Evaluating the Impact of Current ASUs

      Study ASU 2016-02 Leases and ASU 2014-09 Revenue Recognition and conduct additional research, where needed, to address the following: 1) Briefly describe the concepts discussed in both ASUs. Include effective dates for nonpublic business entities. Focus especially on changes relevant to small and medium-sized nonpublic businesses. 2) Considering ASU 2014-09 Revenue Recognition, are there steps that nonpublic reporting entities need to take now, if they have not already done so? Explain. 3) How should entities prepare for implementation of ASU 2016-02 Leases? Explain. 4) Are there any other ASUs with open effective dates that have a likelihood of impacting the financial statements of small and medium-sized nonpublic businesses? 5) Research pending FASB activity related to small and medium-sized private businesses.    

Sample Solution

    ASU 2016-02, Leases (Topic 842): This ASU changes the accounting for leases by requiring lessees to recognize all leases on their balance sheets, regardless of whether the lease is classified as an operating lease or a capital lease. This change is intended to provide more transparency about a lessee's lease obligations.

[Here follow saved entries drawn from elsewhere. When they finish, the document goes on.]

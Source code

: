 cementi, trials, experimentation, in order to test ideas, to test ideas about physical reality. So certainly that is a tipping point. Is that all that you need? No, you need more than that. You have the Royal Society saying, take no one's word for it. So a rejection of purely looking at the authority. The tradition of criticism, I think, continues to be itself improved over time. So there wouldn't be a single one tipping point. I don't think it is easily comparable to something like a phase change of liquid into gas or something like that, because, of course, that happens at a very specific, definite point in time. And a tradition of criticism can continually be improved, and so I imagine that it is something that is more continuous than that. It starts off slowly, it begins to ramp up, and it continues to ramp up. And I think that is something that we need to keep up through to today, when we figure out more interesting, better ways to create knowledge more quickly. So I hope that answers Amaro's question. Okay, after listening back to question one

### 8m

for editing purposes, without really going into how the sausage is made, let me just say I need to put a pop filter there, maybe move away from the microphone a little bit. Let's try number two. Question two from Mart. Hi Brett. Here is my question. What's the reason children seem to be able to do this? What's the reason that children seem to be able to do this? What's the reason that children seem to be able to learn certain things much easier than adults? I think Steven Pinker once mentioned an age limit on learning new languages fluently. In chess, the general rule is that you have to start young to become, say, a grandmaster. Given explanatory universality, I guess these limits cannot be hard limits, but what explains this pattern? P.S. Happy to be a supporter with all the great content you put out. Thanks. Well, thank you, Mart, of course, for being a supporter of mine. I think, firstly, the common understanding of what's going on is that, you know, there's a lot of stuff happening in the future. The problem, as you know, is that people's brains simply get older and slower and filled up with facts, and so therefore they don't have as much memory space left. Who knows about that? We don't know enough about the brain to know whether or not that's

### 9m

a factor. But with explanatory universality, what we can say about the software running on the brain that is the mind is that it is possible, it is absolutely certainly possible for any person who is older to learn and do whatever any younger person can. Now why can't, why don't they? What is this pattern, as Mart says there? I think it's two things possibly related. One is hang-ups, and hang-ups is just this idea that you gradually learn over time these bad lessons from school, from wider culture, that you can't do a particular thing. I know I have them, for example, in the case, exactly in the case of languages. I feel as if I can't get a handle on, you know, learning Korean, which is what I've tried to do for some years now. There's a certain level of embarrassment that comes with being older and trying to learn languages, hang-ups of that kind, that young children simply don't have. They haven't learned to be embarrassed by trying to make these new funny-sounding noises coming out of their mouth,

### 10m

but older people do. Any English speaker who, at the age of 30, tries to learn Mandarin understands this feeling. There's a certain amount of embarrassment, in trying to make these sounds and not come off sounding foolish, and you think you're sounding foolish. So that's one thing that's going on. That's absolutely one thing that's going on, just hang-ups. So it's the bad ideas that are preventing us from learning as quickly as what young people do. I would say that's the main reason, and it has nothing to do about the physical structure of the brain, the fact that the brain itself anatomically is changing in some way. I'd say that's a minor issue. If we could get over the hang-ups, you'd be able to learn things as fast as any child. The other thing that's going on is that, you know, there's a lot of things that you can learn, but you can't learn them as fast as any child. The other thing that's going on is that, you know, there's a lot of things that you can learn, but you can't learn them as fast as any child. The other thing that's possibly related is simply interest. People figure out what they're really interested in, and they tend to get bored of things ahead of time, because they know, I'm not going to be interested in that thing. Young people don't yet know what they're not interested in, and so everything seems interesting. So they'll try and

The effective date for nonpublic business entities is December 15, 2021, for fiscal years beginning after December 15, 2021.

Full Answer Section

     
    • Changes relevant to small and medium-sized nonpublic businesses: The ASU provides several accommodations for small and medium-sized nonpublic businesses, including:
      • The ability to use the practical expedient to not separately identify lease payments that are not significant relative to the lease.
      • The ability to use the practical expedient to not separately identify lease payments that are received or paid in advance.
      • The ability to use the practical expedient to not disclose certain lease information in the footnotes to the financial statements.
  • ASU 2014-09, Revenue Recognition (Topic 606): This ASU changes the accounting for revenue recognition by requiring companies to recognize revenue when it is earned, rather than when it is received. This change is intended to provide more accurate information about a company's financial performance. The effective date for nonpublic business entities is December 15, 2023, for fiscal years beginning after December 15, 2023.

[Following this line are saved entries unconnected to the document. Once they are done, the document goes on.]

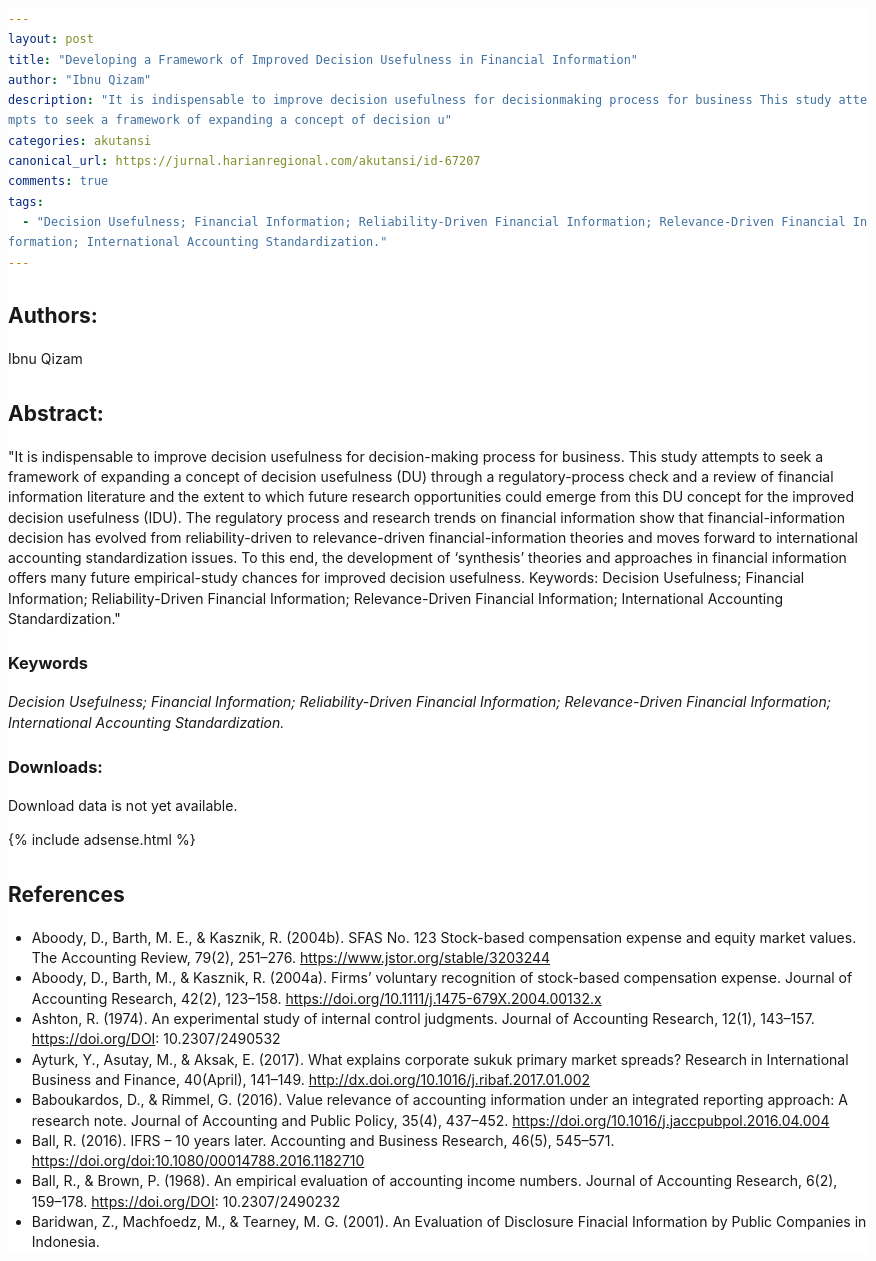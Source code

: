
 ```yaml
---
layout: post
title: "Developing a Framework of Improved Decision Usefulness in Financial Information"
author: "Ibnu Qizam"
description: "It is indispensable to improve decision usefulness for decisionmaking process for business This study attempts to seek a framework of expanding a concept of decision u"
categories: akutansi
canonical_url: https://jurnal.harianregional.com/akutansi/id-67207
comments: true
tags:
  - "Decision Usefulness; Financial Information; Reliability-Driven Financial Information; Relevance-Driven Financial Information; International Accounting Standardization."
---
```


## Authors:
Ibnu Qizam

## Abstract:
"It is indispensable to improve decision usefulness for decision-making process for business. This study attempts to seek a framework of expanding a concept of decision usefulness (DU) through a regulatory-process check and a review of financial information literature and the extent to which future research opportunities could emerge from this DU concept for the improved decision usefulness (IDU). The regulatory process and research trends on financial information show that financial-information decision has evolved from reliability-driven to relevance-driven financial-information theories and moves forward to international accounting standardization issues. To this end, the development of ‘synthesis’ theories and approaches in financial information offers many future empirical-study chances for improved decision usefulness. Keywords: Decision Usefulness; Financial Information; Reliability-Driven Financial Information; Relevance-Driven Financial Information; International Accounting Standardization."

### Keywords
*Decision Usefulness; Financial Information; Reliability-Driven Financial Information; Relevance-Driven Financial Information; International Accounting Standardization.*

### Downloads:
Download data is not yet available.

{% include adsense.html %}
## References
- Aboody, D., Barth, M. E., & Kasznik, R. (2004b). SFAS No. 123 Stock-based compensation expense and equity market values. The Accounting Review, 79(2), 251–276. https://www.jstor.org/stable/3203244
- Aboody, D., Barth, M., & Kasznik, R. (2004a). Firms’ voluntary recognition of stock-based compensation expense. Journal of Accounting Research, 42(2), 123–158. https://doi.org/10.1111/j.1475-679X.2004.00132.x
- Ashton, R. (1974). An experimental study of internal control judgments. Journal of Accounting Research, 12(1), 143–157. https://doi.org/DOI: 10.2307/2490532
- Ayturk, Y., Asutay, M., & Aksak, E. (2017). What explains corporate sukuk primary market spreads? Research in International Business and Finance, 40(April), 141–149. http://dx.doi.org/10.1016/j.ribaf.2017.01.002
- Baboukardos, D., & Rimmel, G. (2016). Value relevance of accounting information under an integrated reporting approach: A research note. Journal of Accounting and Public Policy, 35(4), 437–452. https://doi.org/10.1016/j.jaccpubpol.2016.04.004
- Ball, R. (2016). IFRS – 10 years later. Accounting and Business Research, 46(5), 545–571. https://doi.org/doi:10.1080/00014788.2016.1182710
- Ball, R., & Brown, P. (1968). An empirical evaluation of accounting income numbers. Journal of Accounting Research, 6(2), 159–178. https://doi.org/DOI: 10.2307/2490232
- Baridwan, Z., Machfoedz, M., & Tearney, M. G. (2001). An Evaluation of Disclosure Finacial Information by Public Companies in Indonesia.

    • Changes relevant to small and medium-sized nonpublic businesses: The ASU provides several accommodations for small and medium-sized nonpublic businesses, including:
      • The ability to use the simplified revenue recognition model.
      • The ability to use the practical expedient to not separately identify performance obligations when the transaction price is less than $5,000.
      • The ability to use the practical expedient to not disclose certain revenue information in the footnotes to the financial statements.

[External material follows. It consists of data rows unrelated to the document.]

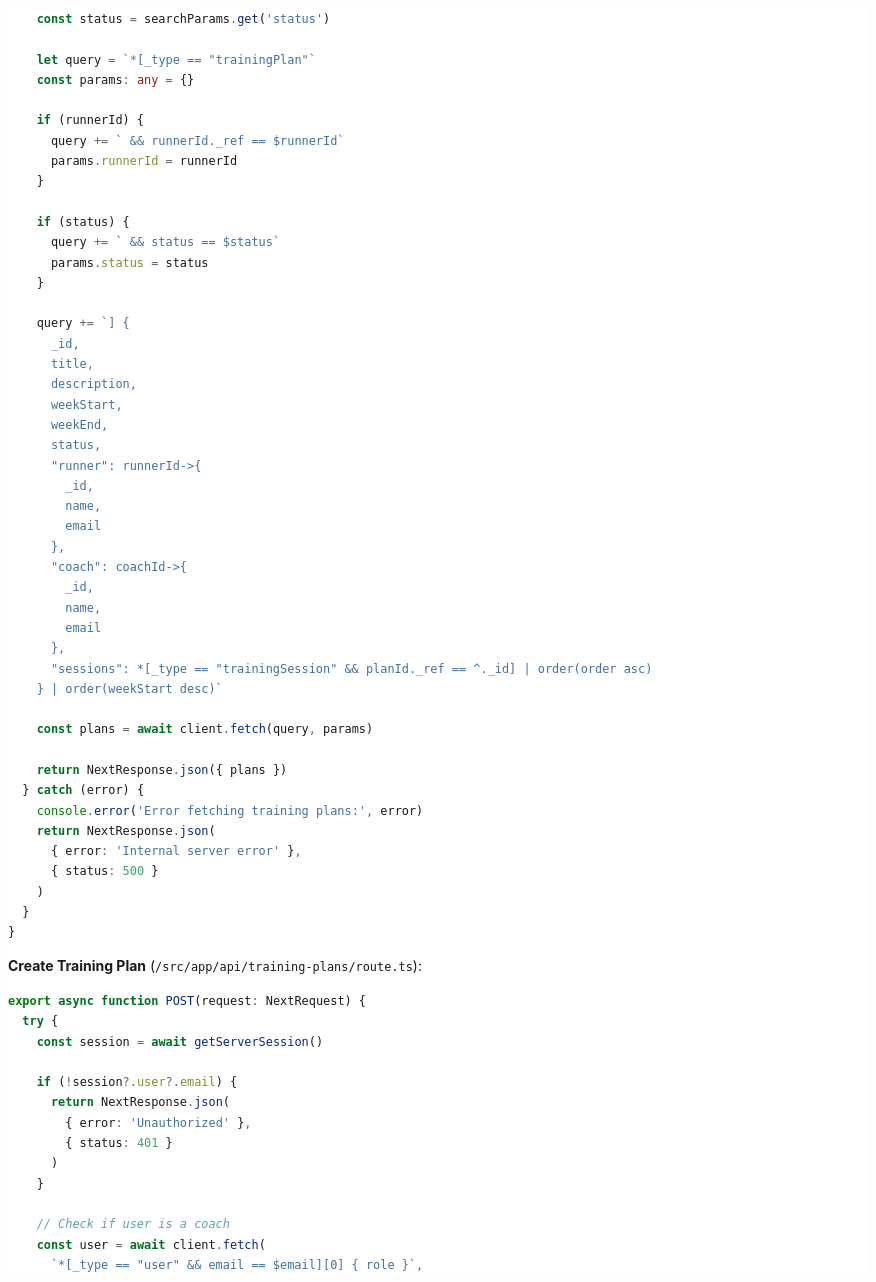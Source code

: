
 ```typescript
    const status = searchParams.get('status')

    let query = `*[_type == "trainingPlan"`
    const params: any = {}

    if (runnerId) {
      query += ` && runnerId._ref == $runnerId`
      params.runnerId = runnerId
    }

    if (status) {
      query += ` && status == $status`
      params.status = status
    }

    query += `] {
      _id,
      title,
      description,
      weekStart,
      weekEnd,
      status,
      "runner": runnerId->{
        _id,
        name,
        email
      },
      "coach": coachId->{
        _id,
        name,
        email
      },
      "sessions": *[_type == "trainingSession" && planId._ref == ^._id] | order(order asc)
    } | order(weekStart desc)`

    const plans = await client.fetch(query, params)

    return NextResponse.json({ plans })
  } catch (error) {
    console.error('Error fetching training plans:', error)
    return NextResponse.json(
      { error: 'Internal server error' },
      { status: 500 }
    )
  }
}
```

**Create Training Plan** (`/src/app/api/training-plans/route.ts`):
```typescript
export async function POST(request: NextRequest) {
  try {
    const session = await getServerSession()
    
    if (!session?.user?.email) {
      return NextResponse.json(
        { error: 'Unauthorized' },
        { status: 401 }
      )
    }

    // Check if user is a coach
    const user = await client.fetch(
      `*[_type == "user" && email == $email][0] { role }`,
```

2. Considering ASU 2014-09 Revenue Recognition, are there steps that nonpublic reporting entities need to take now, if they have not already done so? Explain.

Yes, there are several steps that nonpublic reporting entities need to take now, if they have not already done so, to prepare for the implementation of ASU 2014-09 Revenue Recognition. These steps include:

  • Understanding the new revenue recognition model and how it will affect their business.
  • Assessing their contracts with customers to determine the appropriate performance obligations.
  • Determining the transaction price for each performance obligation.
  • Identifying when revenue should be recognized.
  • Determining the appropriate accounting for any discounts or allowances.
  • Making changes to their accounting systems and processes to capture the necessary information.
  • Training their staff on the new revenue recognition requirements.

3. How should entities prepare for implementation of ASU 2016-02 Leases? Explain.

Entities should prepare for the implementation of ASU 2016-02 Leases by:

  • Understanding the new lease accounting requirements and how they will affect their business.
  • Evaluating their lease portfolio to determine which leases will be affected by the new standard.
  • Classifying their leases in accordance with the new standard.
  • Measuring and recording the lease liability and right-of-use asset.
  • Calculating and recording depreciation and amortization expense.
  • Disclosing the required information about their leases in the financial statements.

Entities may also need to make changes to their accounting systems and processes to capture the necessary information. They should also train their staff on the new lease accounting requirements.

4. Are there any other ASUs with open effective dates that have a likelihood of impacting the financial statements of small and medium-sized nonpublic businesses?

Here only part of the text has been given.